I know good work is going on, and many of the developers, designers, researchers involved care about all of this deeply. I just find it increasingly difficult not to worry that we’re on a path where we are seeing a lot of nasty repercussions of people treating AI models as “unbiased” or “objective”, without paying attention to exactly what garbage it has trained on, what metrics it has optimized for.

We keep seeing technologists claiming that the solutions to Big Data, to having too much data around, is not more custodians/janitors, or smarter approaches, but AIs/probabilistic models/aggregate metrics and clustering. Quantity has never been quality. Quality controls are hard, and we can’t afford to confuse “intelligent seeming AI centipedes” for quality. They aren’t unbiased/objective, especially when we don’t know what they’ve optimized for.

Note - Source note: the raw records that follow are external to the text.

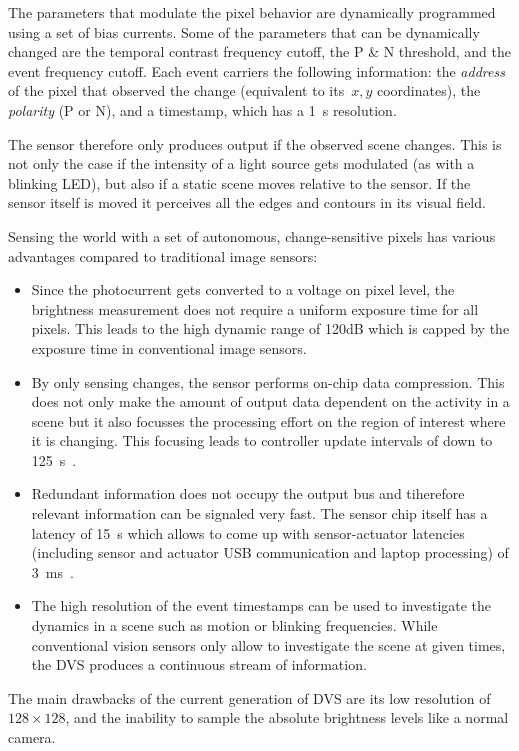 The parameters that modulate the pixel behavior are dynamically programmed
using a set of bias currents. Some of the parameters that can be dynamically
changed are the temporal contrast frequency cutoff, the P \& N threshold,
and the event frequency cutoff. Each event carriers the following
information: the \emph{address }of the pixel that observed the change
(equivalent to its~$x,y$ coordinates), the \emph{polarity} (P or
N), and a timestamp, which has a 1~\textmu{}s resolution.

The sensor therefore only produces output if the observed scene changes.
This is not only the case if the intensity of a light source gets
modulated (as with a blinking LED), but also if a static scene moves
relative to the sensor. If the sensor itself is moved it perceives
all the edges and contours in its visual field.

Sensing the world with a set of autonomous, change-sensitive pixels
has various advantages compared to traditional image sensors:
\begin{itemize}
\item Since the photocurrent gets converted to a voltage on pixel level,
the brightness measurement does not require a uniform exposure time
for all pixels. This leads to the high dynamic range of 120dB which
is capped by the exposure time in conventional image sensors.
\item By only sensing changes, the sensor performs on-chip data compression.
This does not only make the amount of output data dependent on the
activity in a scene but it also focusses the processing effort on
the region of interest where it is changing. This focusing leads to
controller update intervals of down to 125~\textmu{}s~\cite{conradt09pencil}.
\item Redundant information does not occupy the output bus and tiherefore
relevant information can be signaled very fast. The sensor chip itself
has a latency of 15~\textmu{}s which allows to come up with sensor-actuator
latencies (including sensor and actuator USB communication and laptop
processing) of 3~ms~\cite{delbruck07fast}.
\item The high resolution of the event timestamps can be used to investigate
the dynamics in a scene such as motion or blinking frequencies. While
conventional vision sensors only allow to investigate the scene at
given times, the DVS produces a continuous stream of information.
\end{itemize}
The main drawbacks of the current generation of DVS are its low resolution
of $128\times128$, and the inability to sample the absolute brightness
levels like a normal camera.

Personal Ethics Commitment

Something I’ve been trying to do over the past several months is: Mute More Robots.

It’s a slow weird process. I’ve tried to leave Twitter entirely (though not just for robot concerns). I wish I could quit Facebook. I’ve unfollowed and/or muted almost every intentional probabilistic generation bot on social media. I mute conversations of particular memes on sight, especially “use predictive text to [blank]” memes. I’m increasingly of the opinion that there’s enough random chaos in the world, we don’t need bots spitting more weird soylent chaos back at us.

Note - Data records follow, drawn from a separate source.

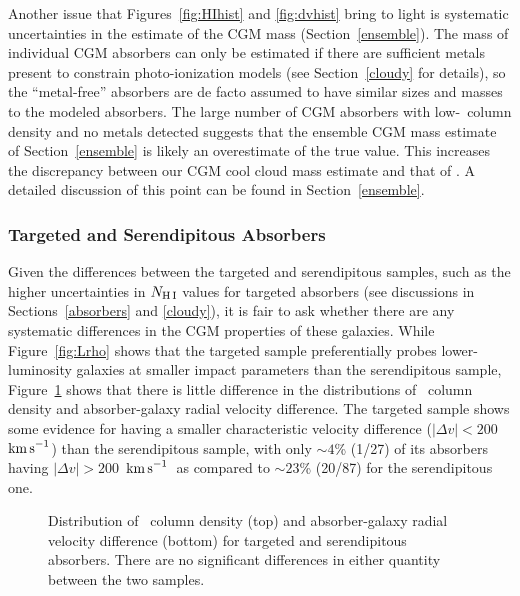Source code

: \documentclass[twocolumn,twocolappendix,tighten,times]{aastex6}
\newcommand{\HI}{\ion{H}{1}}
\newcommand{\kms}{\ensuremath{{\rm km\,s}^{-1}}}
\begin{document}
Another issue that Figures~\ref{fig:HIhist} and \ref{fig:dvhist} bring to light 
is systematic uncertainties in the estimate of the CGM mass 
(Section~\ref{ensemble}). The mass of individual CGM 
absorbers can only be estimated if there are sufficient metals present to 
constrain photo-ionization models (see Section~\ref{cloudy} for details), 
so the ``metal-free'' absorbers are de facto assumed to have similar 
sizes and masses to the modeled absorbers. The large number of CGM absorbers 
with low-\HI\ column density and no metals detected suggests that the ensemble 
CGM mass estimate of Section~\ref{ensemble} is likely an 
overestimate of the true value. This increases the discrepancy between our 
CGM cool cloud mass estimate and that of \citet{werk14}. A detailed 
discussion of this point can be found in Section~\ref{ensemble}.


\subsubsection{Targeted and Serendipitous Absorbers}
\label{discussion:correlations:samples}

Given the differences between the targeted and serendipitous samples, such as 
the higher uncertainties in $N_{\rm H\,I}$ values for targeted absorbers 
(see discussions in Sections~\ref{absorbers} and \ref{cloudy}), it is fair 
to ask whether there are any systematic differences in the CGM properties of 
these galaxies. While Figure~\ref{fig:Lrho} shows that the targeted sample 
preferentially probes lower-luminosity galaxies at smaller impact parameters than 
the serendipitous sample, Figure~\ref{fig:samplehist} shows that there is little 
difference in the distributions of \HI\ column density and absorber-galaxy radial
velocity difference. The targeted sample shows some evidence for having a smaller 
characteristic velocity difference ($|\Delta v| < 200$~\kms) than the 
serendipitous sample, with only $\sim4$\% (1/27) of its absorbers having 
$|\Delta v| > 200$~\kms\ as compared to $\sim23$\% (20/87) for the serendipitous 
one. 


\begin{figure}[!t]
\caption{Distribution of \HI\ column density (top) and absorber-galaxy radial velocity difference (bottom) for targeted and serendipitous absorbers. There are no significant differences in either quantity between the two samples.
\label{fig:samplehist}}
\end{figure}
\end{document}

One of my first things I check habitually now every time I use YouTube is that Autoplay is turned off. Autoplay seems to be the biggest and worst example of GIGO I can offer today. To get on the curmudgeon’s soapbox, I just want to watch the things I’ve intentionally subscribed to, in roughly chronological order. That doesn’t need AI of any sort, it’s a basic data structure called a “queue”, and YouTube knows that. I think the general concept of “YouTube Celebrity” is GIGO at work. I don’t think all YouTube celebrities are garbage, some of them I consider friends, but given the GIGO I see continually spit out by YouTube’s Autoplay algorithm, is there any wonder that so many of the YouTube Celebrities keep turning out to be garbage people? YouTube needs more custodians and janitorial staff to flush more of the filth out of the platform.

I know I’m not going to avoid all generative text systems, and all applications of AI to Big Data/The Cloud. Yet it seems useful to remove attention from the ones that I can afford to mute in my life. Bots have no right to my attention, and maybe all I’m doing is removing avoidable distractions, but that’s a good enough reason to do so, even if my concerns that we are making soylent demons of our own destructions is an overly paranoid concern.

I don’t know if Mute More Robots is a strong enough basis for a more formal item in a code of ethics for others to subscribe to, but its among my notes exploring what sort of ethics framework we might need if we are to survive social media.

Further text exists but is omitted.